As we progress down the road of Advent towards Christmas and as we prepare ourselves spiritual to again ponder the majesty of the incarnation we also can feel that we do not have enough time to adequately prepare. But we should rejoice that for us Advent is only four weeks long. The first note of Advent was struck in Genesis 3:15 when God said:
I will put enmity between you and the woman, and between your seed and her seed; he shall bruise your head,and you shall bruise his heel."
This passage is called the protoevangelium because it is the first announcement of the coming Messiah. Between this passage and the words of John the Baptist calling repent, repent – we have an extremely long historical season of Advent. The whole Old Testament is a developing Advent where the Israelites came to understand more and more about the coming Messiah. Especially in the Psalms in Isaiah there were more an more clues pertaining to the redeemer.
"For to us a child is born, to us a son is given; and the government will be upon his shoulder, and his name will be called " Wonderful Counselor, Mighty God,Everlasting Father, Prince of Peace."
"Therefore the Lord himself will give you a sign. Behold, a young woman shall conceive and bear a son, and shall call his name Immanuel."
Despite the scriptural clues that the Messiah would not be a secular king but a suffering servant the Israelites missed those clues. Much like our intelligence agencies prior to 9-11 they did not connect the dots and frame the information to their own view points. Though we shouldn’t be very hard on them for missing what we now see to be obvious. The New Testaments tell us much about suffering and picking up the Cross, yet we seldom seem to connect the dots to our own lives. We also frame the Gospels into what we want them to mean instead of accepting those hard truths.
In the Gospel of Luke we receive the story of Simeon whose whole life was an Advent in preparation for the incarnation.
Now there was a man in Jerusalem, whose name was Simeon, and this man was righteous and devout, looking for the consolation of Israel, and the Holy Spirit was upon him.
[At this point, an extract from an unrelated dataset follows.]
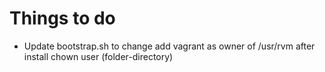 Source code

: # Things to do
- Update bootstrap.sh to change add vagrant as owner of /usr/rvm after install chown user (folder-directory)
And it had been revealed to him by the Holy Spirit that he should not see death before he had seen the Lord’s Christ. And inspired by the Spirit he came into the temple; and when the parents brought in the child Jesus, to do for him according to the custom of the law, he took him up in his arms and blessed God and said, "Lord, now lettest thou thy servant depart in peace, according to thy word; for mine eyes have seen thy salvation which thou hast prepared in the presence of all peoples, a light for revelation to the Gentiles, and for glory to thy people Israel."
As the chapter on Advent on a large part of salvation history was closed, Simeon was content to depart earthly life revealed in the glorious baby Jesus. The Church provides for us the liturgical year so that we too can experience this expectation and ultimate joy. To again live out the joy at the means of our salvation. Good things come in small packages and if fact the greatest thing ever given to us came first to us as a baby.
But to have this feeling of expectation in the midst of the bustle of life is sometimes difficult. We can look back to our childhood and the expectation of Christmas morning and the gifts that we would receive. The key to preparing for Christmas is to receive this as a child.
"Truly, I say to you, whoever does not receive the kingdom of God like a child shall not enter it."
We have to become child-like to prepare for the true wonder of Christmas. To again let the wonder of the Christmas story fill our souls. Too often our society does give its sons a stone instead of a fish. In childhood the story of Santa Claus has replaced a even more wondrous story. The story of a man who knows if we are naughty or nice and who gives us gifts accordingly one day a year has superseded the true story of a man who also knows if we are naughty or nice and can give us the gift of grace everyday. Even those who deserve a moral lump of coal are maintained in the gift of existence and the necessary grace leading to repentance.
But we need to do more then to just catch the feeling of a child’s expectation towards Christmas in regards to its true meaning. We must become small and humble so that our prideful shell may slough off around us. To ponder again or the for the first time that Christ’s love for us required not a noble birth in a five-star Bethlehem hotel, but instead a manger in a cave. We need to become like the humble shepherds who were the first to receive the news of this gift to men of good will. There is so much rich mystery here for us to contemplate and if we are being too much the Martha in this season – we need to put the brakes on Martha a bit and to increase the Mary. Why not as adults that we should again have a child-like expectations towards the birth of Christ?
And being found in human form he humbled himself and became obedient unto death, even death on a cross. Therefore God has highly exalted him and bestowed on him the name which is above every name, that at the name of Jesus every knee should bow, in heaven and on earth and under the earth, and every tongue confess that Jesus Christ is Lord, to the glory of God the Father.